■ EXTRACTED MATERIAL ■

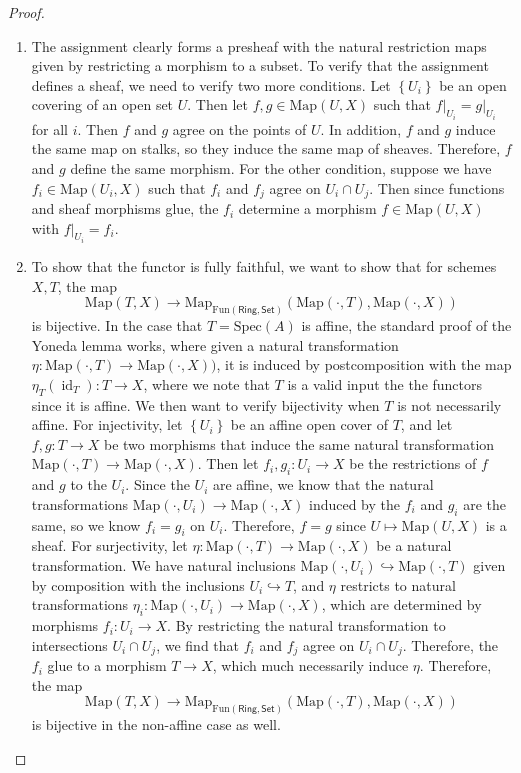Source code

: \documentclass[psamsfonts, 12pt]{amsart}
\theoremstyle{definition}
\theoremstyle{remark}
\newcommand{\set}[1]{\left\lbrace #1 \right\rbrace}
\newcommand{\enumbreak}{\ \\ \vspace{-\baselineskip}}
\DeclareMathOperator{\id}{id}
\begin{document}
\begin{proof} \enumbreak
\begin{enumerate}
  \item The assignment clearly forms a presheaf with the natural restriction maps
  given by restricting a morphism to a subset. To verify that the assignment
  defines a sheaf, we need to verify two more conditions. Let $\set{U_i}$ be
  an open covering of an open set $U$. Then let $f,g \in \mathrm{Map}(U,X)$
  such that $f\vert_{U_i} = g\vert_{U_i}$ for all $i$. Then $f$ and $g$ agree
  on the points of $U$. In addition, $f$ and $g$ induce the same map on stalks,
  so they induce the same map of sheaves. Therefore, $f$ and $g$ define the same
  morphism. For the other condition, suppose we have $f_i \in \mathrm{Map}(U_i,X)$
  such that $f_i$ and $f_j$ agree on $U_i \cap U_j$. Then since functions and
  sheaf morphisms glue, the $f_i$ determine a morphism $f \in \mathrm{Map}(U,X)$
  with $f\vert_{U_i} = f_i$.
  \item To show that the functor is fully faithful, we want to show that for
  schemes $X,T$, the map
  \[
  \mathrm{Map}(T,X) \to
  \mathrm{Map}_{\mathrm{Fun}(\mathsf{Ring},\mathsf{Set})}
  (\mathrm{Map}(\cdot, T), \mathrm{Map}(\cdot, X))
  \]
  is bijective. In the case that $T = \mathrm{Spec}(A)$ is affine, the standard
  proof of the Yoneda lemma works, where given a natural transformation
  $\eta : \mathrm{Map}(\cdot, T) \to \mathrm{Map}(\cdot, X))$, it is induced by
  postcomposition with the map $\eta_T(\id_T) : T \to X$, where we note that $T$
  is a valid input the the functors since it is affine. We then want to verify
  bijectivity when $T$ is not necessarily affine. For injectivity, let $\set{U_i}$
  be an affine open cover of $T$, and let $f,g : T \to X$ be two morphisms that
  induce the same natural transformation
  $\mathrm{Map}(\cdot,T) \to \mathrm{Map}(\cdot,X)$. Then let $f_i,g_i : U_i \to X$
  be the restrictions of $f$ and $g$ to the $U_i$. Since the $U_i$ are affine,
  we know that the natural transformations
  $\mathrm{Map}(\cdot,U_i) \to \mathrm{Map}(\cdot,X)$ induced by the $f_i$ and $g_i$
  are the same, so we know $f_i = g_i$ on $U_i$. Therefore, $f = g$ since
  $U \mapsto \mathrm{Map}(U,X)$ is a sheaf. For surjectivity, let
  $\eta : \mathrm{Map}(\cdot,T) \to \mathrm{Map}(\cdot,X)$ be a natural transformation.
  We have natural inclusions
  $\mathrm{Map}(\cdot, U_i) \hookrightarrow \mathrm{Map}(\cdot, T)$ given by
  composition with the inclusions $U_i \hookrightarrow T$, and $\eta$ restricts
  to natural transformations
  $\eta_i : \mathrm{Map}(\cdot, U_i) \to \mathrm{Map}(\cdot, X)$, which are determined
  by morphisms $f_i : U_i \to X$. By restricting the natural transformation to
  intersections $U_i \cap U_j$, we find that $f_i$ and $f_j$ agree on $U_i \cap U_j$.
  Therefore, the $f_i$ glue to a morphism $T \to X$, which much necessarily induce
  $\eta$. Therefore, the map
  \[
  \mathrm{Map}(T,X) \to
  \mathrm{Map}_{\mathrm{Fun}(\mathsf{Ring},\mathsf{Set})}
  (\mathrm{Map}(\cdot, T), \mathrm{Map}(\cdot, X))
  \]
  is bijective in the non-affine case as well.
\end{enumerate}
\end{proof}
\end{document}

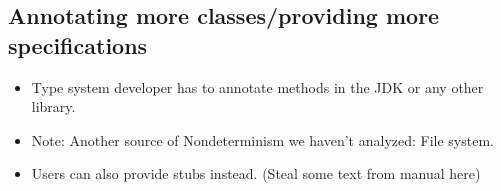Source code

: \subsection{Annotating more classes/providing more specifications}
\begin{itemize}
    \item Type system developer has to annotate methods in the JDK or any other library.
    \item Note: Another source of Nondeterminism we haven't analyzed: File system.
    \item Users can also provide stubs instead. (Steal some text from manual here)
\end{itemize}
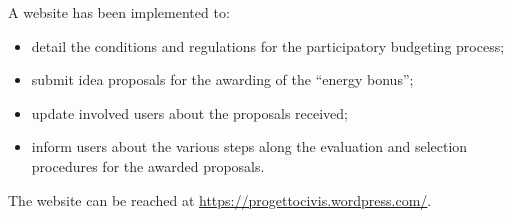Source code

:A website has been implemented to:
\begin{itemize}
 \item detail the conditions and regulations for the participatory budgeting process;
 \item submit idea proposals for the awarding of the ``energy bonus'';
 \item update involved users about the proposals received;
 \item inform users about the various steps along the evaluation and selection procedures for the awarded proposals. 
\end{itemize}
The website can be reached at \url{https://progettocivis.wordpress.com/}.

%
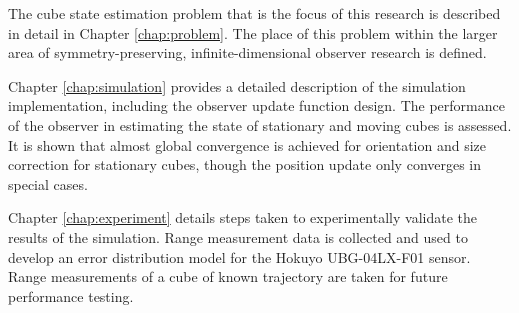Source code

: The cube state estimation problem that is the focus of this research is described in detail in Chapter \ref{chap:problem}. The place of this problem within the larger area of symmetry-preserving, infinite-dimensional observer research is defined.  

Chapter \ref{chap:simulation} provides a detailed description of the simulation implementation, including the observer update function design. The performance of the observer in estimating the state of stationary and moving cubes is assessed. It is shown that almost global convergence is achieved for orientation and size correction for stationary cubes, though the position update only converges in special cases.

Chapter \ref{chap:experiment} details steps taken to experimentally validate the results of the simulation. Range measurement data is collected and used to develop an error distribution model for the Hokuyo UBG-04LX-F01 sensor. Range measurements of a cube of known trajectory are taken for future performance testing.


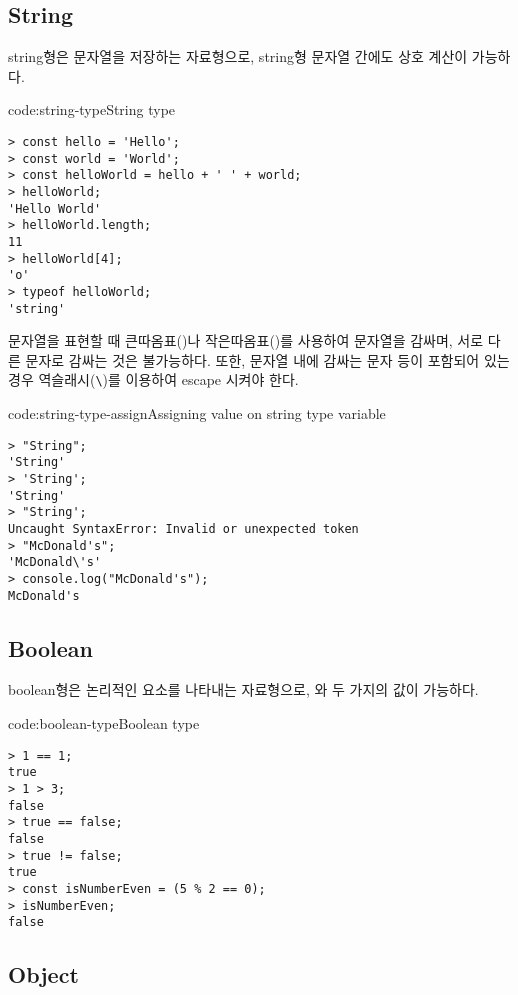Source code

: \subsection*{String}

string형은 문자열을 저장하는 자료형으로, string형 문자열 간에도 상호 계산이 가능하다.

\begin{code}{code:string-type}{String type}
\begin{verbatim}
> const hello = 'Hello';
> const world = 'World';
> const helloWorld = hello + ' ' + world;
> helloWorld;
'Hello World'
> helloWorld.length;
11
> helloWorld[4];
'o'
> typeof helloWorld;
'string'
\end{verbatim}
\end{code}

문자열을 표현할 때 큰따옴표()나 작은따옴표()를 사용하여 문자열을 감싸며, 서로 다른 문자로 감싸는 것은 불가능하다. 또한, 문자열 내에 감싸는 문자 등이 포함되어 있는 경우 역슬래시(\verb|\|)를 이용하여 escape 시켜야 한다.

\begin{code}{code:string-type-assign}{Assigning value on string type variable}
\begin{verbatim}
> "String";
'String'
> 'String';
'String'
> "String';
Uncaught SyntaxError: Invalid or unexpected token
> "McDonald's";
'McDonald\'s'
> console.log("McDonald's");
McDonald's
\end{verbatim}
\end{code}

\subsection*{Boolean}

boolean형은 논리적인 요소를 나타내는 자료형으로, 와  두 가지의 값이 가능하다.

\begin{code}{code:boolean-type}{Boolean type}
\begin{verbatim}
> 1 == 1;
true
> 1 > 3;
false
> true == false;
false
> true != false;
true
> const isNumberEven = (5 % 2 == 0);
> isNumberEven;
false
\end{verbatim}
\end{code}

\subsection*{Object}

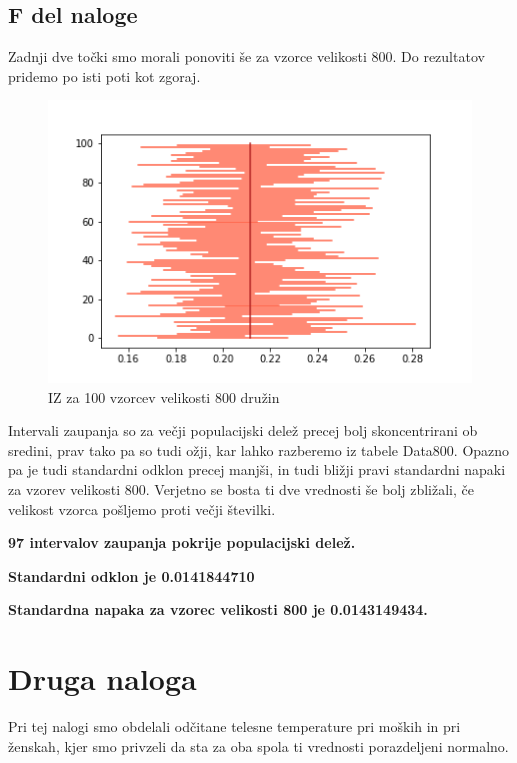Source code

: \documentclass{article}
\begin{document}
    \subsection{F del naloge}
    Zadnji dve točki smo morali ponoviti še za vzorce velikosti 800. Do rezultatov pridemo po isti poti kot zgoraj.
    \begin{figure}[H]
        \begin{center}
            \includegraphics[scale=0.5]{../PythonKoda/IZ800.png}
            \caption{IZ za 100 vzorcev velikosti 800 družin}
            \label{800}
        \end{center} 
    \end{figure}
    Intervali zaupanja so za večji populacijski delež precej bolj skoncentrirani ob sredini, prav tako pa so tudi ožji, kar lahko razberemo iz tabele Data800. Opazno pa je
    tudi standardni odklon precej manjši, in tudi bližji pravi standardni napaki za vzorev velikosti 800. Verjetno se bosta ti dve vrednosti še bolj zbližali, če velikost vzorca
    pošljemo proti večji številki.
    \par \textbf{97 intervalov zaupanja pokrije populacijski delež.}
    \par \textbf{Standardni odklon je 0.0141844710}
    \par \textbf{Standardna napaka za vzorec velikosti 800 je 0.0143149434.}


    \section{Druga naloga}
    Pri tej nalogi smo obdelali odčitane telesne temperature pri moških in pri ženskah, kjer smo privzeli da sta za oba spola ti vrednosti porazdeljeni normalno.
\end{document}
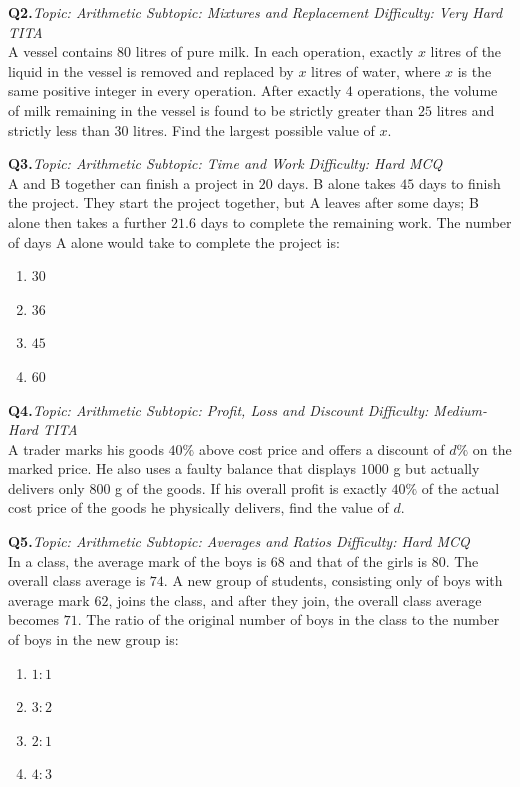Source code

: \documentclass[11pt,a4paper]{article}
\newcommand{\qhead}[4]{%
  \vspace{0.7em}\noindent\textbf{Q#1.}\hfill\textit{Topic: #2 \textbar{} Subtopic: #3 \textbar{} Difficulty: #4}\\[-0.2em]
}
\begin{document}
\qhead{2}{Arithmetic}{Mixtures and Replacement}{Very Hard \textbar{} TITA}
A vessel contains $80$ litres of pure milk. In each operation, exactly $x$ litres of the liquid in the vessel is removed and replaced by $x$ litres of water, where $x$ is the same positive integer in every operation. After exactly $4$ operations, the volume of milk remaining in the vessel is found to be strictly greater than $25$ litres and strictly less than $30$ litres. Find the largest possible value of $x$.

\qhead{3}{Arithmetic}{Time and Work}{Hard \textbar{} MCQ}
A and B together can finish a project in $20$ days. B alone takes $45$ days to finish the project. They start the project together, but A leaves after some days; B alone then takes a further $21.6$ days to complete the remaining work. The number of days A alone would take to complete the project is:
\begin{enumerate}[label=(\Alph*),leftmargin=*]
  \item $30$
  \item $36$
  \item $45$
  \item $60$
\end{enumerate}

\qhead{4}{Arithmetic}{Profit, Loss and Discount}{Medium-Hard \textbar{} TITA}
A trader marks his goods $40\%$ above cost price and offers a discount of $d\%$ on the marked price. He also uses a faulty balance that displays $1000$ g but actually delivers only $800$ g of the goods. If his overall profit is exactly $40\%$ of the actual cost price of the goods he physically delivers, find the value of $d$.

\qhead{5}{Arithmetic}{Averages and Ratios}{Hard \textbar{} MCQ}
In a class, the average mark of the boys is $68$ and that of the girls is $80$. The overall class average is $74$. A new group of students, consisting only of boys with average mark $62$, joins the class, and after they join, the overall class average becomes $71$. The ratio of the original number of boys in the class to the number of boys in the new group is:
\begin{enumerate}[label=(\Alph*),leftmargin=*]
  \item $1:1$
  \item $3:2$
  \item $2:1$
  \item $4:3$
\end{enumerate}

\end{document}
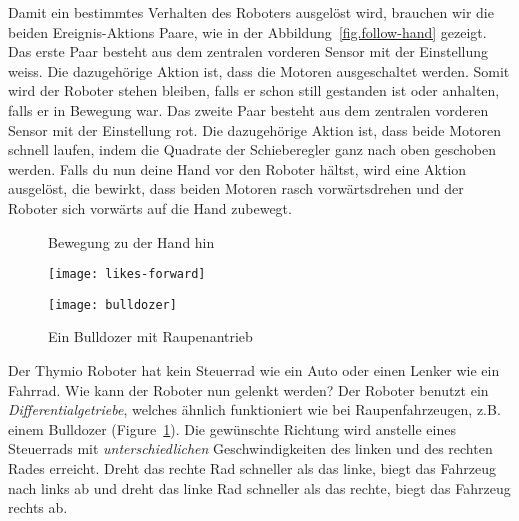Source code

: 
Damit  ein bestimmtes Verhalten des Roboters ausgelöst wird, 
brauchen wir die beiden Ereignis-Aktions Paare, 
wie in der Abbildung~\ref{fig.follow-hand} gezeigt. 
Das erste Paar besteht aus dem zentralen vorderen Sensor mit der Einstellung weiss. 
Die dazugehörige Aktion ist, dass die Motoren ausgeschaltet werden. 
Somit wird der Roboter stehen bleiben, falls er schon still gestanden ist oder anhalten, 
falls er in Bewegung war. 
Das zweite Paar besteht aus dem zentralen vorderen Sensor mit der Einstellung rot. 
Die dazugehörige Aktion ist, dass beide Motoren schnell laufen, indem die Quadrate der Schieberegler ganz nach oben geschoben werden. 
Falls du nun deine Hand vor den Roboter hältst, wird eine Aktion ausgelöst, die bewirkt, 
dass beiden Motoren rasch vorwärtsdrehen und  der Roboter sich vorwärts auf die Hand zubewegt.


\begin{figure}
\begin{floatrow}
	\ffigbox
	{\caption{Bewegung zu der Hand hin}\label{fig.follow-hand}}
	{\texttt{[image: likes-forward]}}
	\ffigbox
	{\caption{Ein Bulldozer mit Raupenantrieb}\label{fig.bull}}
	{\texttt{[image: bulldozer]}}
\end{floatrow}
\end{figure}


Der Thymio Roboter hat kein Steuerrad wie ein Auto oder einen Lenker wie ein Fahrrad.
Wie kann der Roboter nun gelenkt werden? Der Roboter benutzt ein \emph{Differentialgetriebe},
welches ähnlich funktioniert wie bei Raupenfahrzeugen, z.B. einem Bulldozer (Figure~\ref{fig.bull}).
Die gewünschte Richtung wird anstelle eines Steuerrads mit \emph{unterschiedlichen} Geschwindigkeiten
des linken und des rechten Rades erreicht. Dreht das rechte Rad schneller als das linke,
biegt das Fahrzeug nach links ab und dreht das linke Rad schneller als das rechte, biegt das Fahrzeug rechts ab.


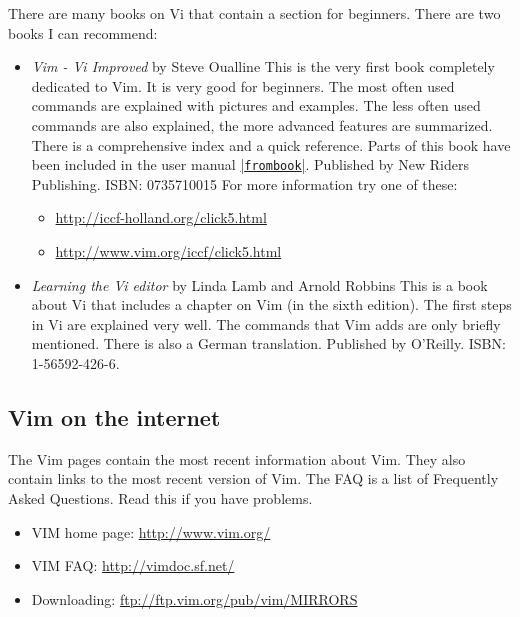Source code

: \label{book}
There are many books on Vi that contain a section for beginners.
There are two books I can recommend:
\begin{itemize}

				\item
								\textit{Vim - Vi Improved} by Steve Oualline\newline
								This is the very first book completely dedicated to Vim.
								It is very good for beginners.
								The most often used commands are explained with pictures and examples.
								The less often used commands are also explained, the more advanced features are summarized.
								There is a comprehensive index and a quick reference.
								Parts of this book have been included in the user manual \hyperref[frombook]{|\texttt{frombook}|}.
								Published by New Riders Publishing.
								ISBN: 0735710015
								For more information try one of these:
								\begin{itemize}
												\item \url{http://iccf-holland.org/click5.html}
												\item \url{http://www.vim.org/iccf/click5.html}
								\end{itemize}

				\item
								\textit{Learning the Vi editor} by Linda Lamb and Arnold Robbins\newline
								This is a book about Vi that includes a chapter on Vim (in the sixth edition).
								The first steps in Vi are explained very well.
								The commands that Vim adds are only briefly mentioned.
								There is also a German translation.
								Published by O'Reilly.
								ISBN: 1-56592-426-6.
\end{itemize}

\subsection{Vim on the internet}
\label{internet}
\label{www}
\label{WWW}
\label{faq}
\label{FAQ}
\label{distribution}
\label{download}
The Vim pages contain the most recent information about Vim.
They also contain links to the most recent version of Vim.
The FAQ is a list of Frequently Asked Questions.
Read this if you have problems.

\begin{itemize}
				\item VIM home page: \url{http://www.vim.org/}
				\item VIM FAQ: \url{http://vimdoc.sf.net/}
				\item Downloading: \url{ftp://ftp.vim.org/pub/vim/MIRRORS}
\end{itemize}

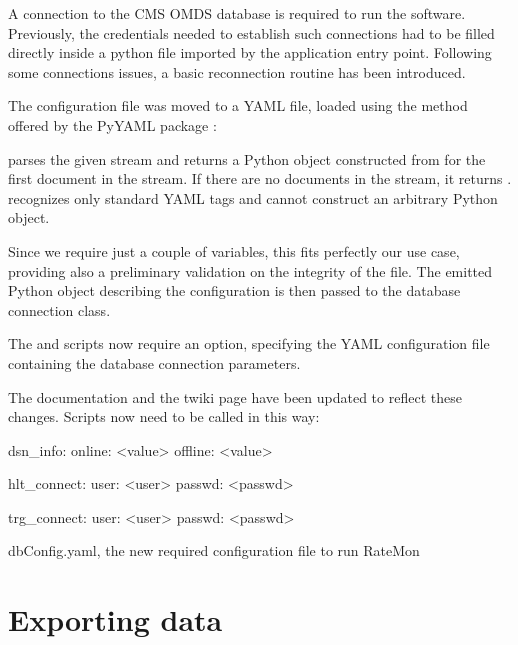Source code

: A connection to the CMS OMDS database is required to run the software. Previously, the credentials needed to establish such connections had to be filled directly inside a python file imported by the application entry point. Following some connections issues, a basic reconnection routine has been introduced.

The configuration file was moved to a YAML file, loaded using the  method offered by the PyYAML package \cite{pyyaml-2020-06-18}:

 parses the given stream and returns a Python object constructed from for the first document in the stream. If there are no documents in the stream, it returns .  recognizes only standard YAML tags and cannot construct an arbitrary Python object.

Since we require just a couple of variables, this fits perfectly our use case, providing also a preliminary validation on the integrity of the file. The emitted Python object describing the configuration is then passed to the database connection class.

The  and  scripts now require an  option, specifying the YAML configuration file containing the database connection parameters.

The documentation and the twiki page have been updated to reflect these changes. Scripts now need to be called in this way:


\begin{listing}[ht]
\begin{yamlcode}
dsn_info:
    online: <value>
    offline: <value>

hlt_connect:
    user: <user>
    passwd: <passwd>

trg_connect:
    user: <user>
    passwd: <passwd>
\end{yamlcode}
\caption{dbConfig.yaml, the new required configuration file to run RateMon}
\end{listing}

\section{Exporting data}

■ TASK REQUIREMENTS ■
Among the lines above, which contain the word "induced"? Copy every one.

■ RESPONSE AREA ■
  $\eta : \mathrm{Map}(\cdot, T) \to \mathrm{Map}(\cdot, X))$, it is induced by
  $\mathrm{Map}(\cdot,U_i) \to \mathrm{Map}(\cdot,X)$ induced by the $f_i$ and $g_i$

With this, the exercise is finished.